If you are using "dplyr" Library library(dplyr)

Correct Syntax: count(dataset, Nationality)

If you are using Both, You will have to use the syntax of the library you added last.

Adding what Dzej Suggested:

We can also use a specific library as well.

Syntax to use dplyr directly: dplyr::count(dataset, Nationality)

Syntax to use plyr directly: plyr::count(dataset$Nationality)

6
votes

According to Ankit Gupta's answer:

If you are using both, plyr and dplyr, you can use specific library's function by providing library_name::function_name(params), ex:

plyr::count(dataset$nationality)
5
votes

Writing what I feel is a more complete answer that combines what Ankit and aosmith have said and adds to it.

count() in the dplyr package can be called from two different contexts. The first is what aosmith and Ankit have suggested, which calls count() with the data frame as the first argument, followed by the variable(s) you want to count, separated by commas.

count(df, var1)

or

count(df, var1, var2)

The second way you can do this is using the R pipe (%>%) to pass the data frame into count().

df %>% count(var1)

or

df %>% count(var1, var2)

Failing to provide the data frame in either context will result in the 'no applicable method' error seen in the question.

0
votes

If you mis-use count() inside of a group_by(...) %>% summarise(...), you will get this error

For example, this code will produce the error:

ufo_tibble %>% 
  group_by(state) %>% 
  summarize(number_sightings = count(`duration (seconds)`))
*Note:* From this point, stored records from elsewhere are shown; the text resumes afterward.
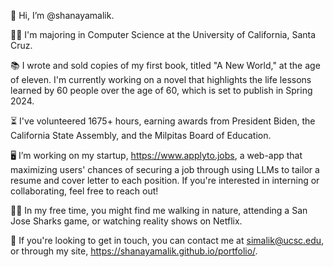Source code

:👋 Hi, I’m @shanayamalik.

👩‍🎓 I'm majoring in Computer Science at the University of California, Santa Cruz. 

📚 I wrote and sold copies of my first book, titled "A New World," at the age of eleven. I'm currently working on a novel that highlights the life lessons learned by 60 people over the age of 60, which is set to publish in Spring 2024. 

⏳ I've volunteered 1675+ hours, earning awards from President Biden, the California State Assembly, and the Milpitas Board of Education.

🖥️ I’m working on my startup, https://www.applyto.jobs, a web-app that maximizing users' chances of securing a job through using LLMs to tailor a resume and cover letter to each position. If you're interested in interning or collaborating, feel free to reach out!

🧘‍♀️ In my free time, you might find me walking in nature, attending a San Jose Sharks game, or watching reality shows on Netflix. 

📧 If you're looking to get in touch, you can contact me at simalik@ucsc.edu, or through my site, https://shanayamalik.github.io/portfolio/.

<!---
shanayamalik/shanayamalik is a ✨ special ✨ repository because its `README.md` (this file) appears on your GitHub profile.
You can click the Preview link to take a look at your changes.
--->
count() (in dplyr::count(..., ..., [...]) and plyr::count(...)) produces a "value count"; a list of values and the frequencies of the distinct values in the vector. (vs a single number showing the length of the vector )

In this case, I wanted the n() "summary function" instead (more info in the summarise documentation)

ufo_tibble %>% 
  group_by(state) %>% 
  summarize(number_sightings = n())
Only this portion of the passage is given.